The Thatcher family have also yet to give their blessing to the erection of the statue.
THE government has blocked a giant statue of Margaret Thatcher in Parliament Square over fears it will be vandalised, The Sun can reveal.
A campaign to honour the Iron Lady has submitted a planning application to Westminster City Council for permission for the 10ft-tall bronze to be erected.
It depicts Britain’s first female Prime Minister in “a resolute posture looking towards the Parliament with a stern gaze”, their submission claims.
But a formal objection has been lodged by the Royal Parks Agency and the Department for Culture, Media and Sport.
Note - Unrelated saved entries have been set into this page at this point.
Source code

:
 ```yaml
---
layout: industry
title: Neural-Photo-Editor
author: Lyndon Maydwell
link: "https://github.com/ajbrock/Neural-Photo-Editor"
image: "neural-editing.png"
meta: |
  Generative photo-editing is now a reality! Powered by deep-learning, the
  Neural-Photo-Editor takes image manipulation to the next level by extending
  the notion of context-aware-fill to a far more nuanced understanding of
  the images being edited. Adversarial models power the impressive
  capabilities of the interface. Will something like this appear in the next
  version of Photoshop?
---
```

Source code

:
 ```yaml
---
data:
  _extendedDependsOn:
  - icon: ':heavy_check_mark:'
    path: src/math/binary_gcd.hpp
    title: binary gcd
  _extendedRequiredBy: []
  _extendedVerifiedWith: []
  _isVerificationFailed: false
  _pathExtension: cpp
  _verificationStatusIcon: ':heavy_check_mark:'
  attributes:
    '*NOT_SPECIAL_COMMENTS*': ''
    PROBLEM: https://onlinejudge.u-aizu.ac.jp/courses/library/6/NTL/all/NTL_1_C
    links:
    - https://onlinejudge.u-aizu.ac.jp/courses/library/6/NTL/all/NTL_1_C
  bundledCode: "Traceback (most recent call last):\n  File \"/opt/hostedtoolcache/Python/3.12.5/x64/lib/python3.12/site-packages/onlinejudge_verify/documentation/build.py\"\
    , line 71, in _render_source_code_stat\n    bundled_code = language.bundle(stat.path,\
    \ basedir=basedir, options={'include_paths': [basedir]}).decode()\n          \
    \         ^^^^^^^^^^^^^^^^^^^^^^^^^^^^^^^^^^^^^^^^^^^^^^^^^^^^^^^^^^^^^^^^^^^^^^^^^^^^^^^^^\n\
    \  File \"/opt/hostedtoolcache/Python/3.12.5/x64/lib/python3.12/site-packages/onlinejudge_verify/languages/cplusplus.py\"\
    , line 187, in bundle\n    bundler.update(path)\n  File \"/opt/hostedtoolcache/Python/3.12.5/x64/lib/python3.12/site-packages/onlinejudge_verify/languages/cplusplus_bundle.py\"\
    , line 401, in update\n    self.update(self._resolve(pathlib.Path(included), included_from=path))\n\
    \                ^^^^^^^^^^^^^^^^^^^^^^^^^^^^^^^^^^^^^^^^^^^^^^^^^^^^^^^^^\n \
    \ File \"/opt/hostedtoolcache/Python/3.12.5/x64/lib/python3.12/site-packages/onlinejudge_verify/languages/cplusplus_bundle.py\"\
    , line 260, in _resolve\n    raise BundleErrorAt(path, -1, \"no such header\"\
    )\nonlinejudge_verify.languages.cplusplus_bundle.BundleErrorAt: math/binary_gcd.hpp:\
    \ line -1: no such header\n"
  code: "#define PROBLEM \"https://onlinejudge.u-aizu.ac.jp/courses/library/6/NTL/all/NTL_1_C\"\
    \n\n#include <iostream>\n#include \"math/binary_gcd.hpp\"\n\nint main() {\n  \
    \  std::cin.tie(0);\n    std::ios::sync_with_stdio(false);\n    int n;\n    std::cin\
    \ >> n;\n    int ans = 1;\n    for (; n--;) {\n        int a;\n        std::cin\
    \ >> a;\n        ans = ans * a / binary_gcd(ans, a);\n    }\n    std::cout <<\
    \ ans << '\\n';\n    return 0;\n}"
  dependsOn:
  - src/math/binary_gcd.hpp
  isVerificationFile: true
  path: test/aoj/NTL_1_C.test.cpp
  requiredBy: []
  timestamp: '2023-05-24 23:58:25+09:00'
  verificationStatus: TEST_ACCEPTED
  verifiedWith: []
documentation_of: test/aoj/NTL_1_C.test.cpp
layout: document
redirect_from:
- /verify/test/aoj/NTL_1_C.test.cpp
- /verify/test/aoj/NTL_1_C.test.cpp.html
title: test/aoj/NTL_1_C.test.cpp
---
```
The ministry and its quango – which owns the small strip of land where its site is proposed – insist the project has not received the Thatcher family’s permission.
There are also deep fears within Whitehall that left-wing mobs will repeatedly target the statue and try to damage it.
The Sun has also been told that Lady Thatcher’s daughter Carol and son Sir Mark are also refusing to give it their blessing because they share fears over the vandalism threat.
A Royal Parks spokesman said: “Numerous times we have requested assurances from the applicant that they have approval from the family for the statue.
“To date we have not had those assurances.”
The legacy of Britain’s longest serving post-war premier, who died in 2013, is still the subject of impassioned debate. She remains a hate figure for the hard left.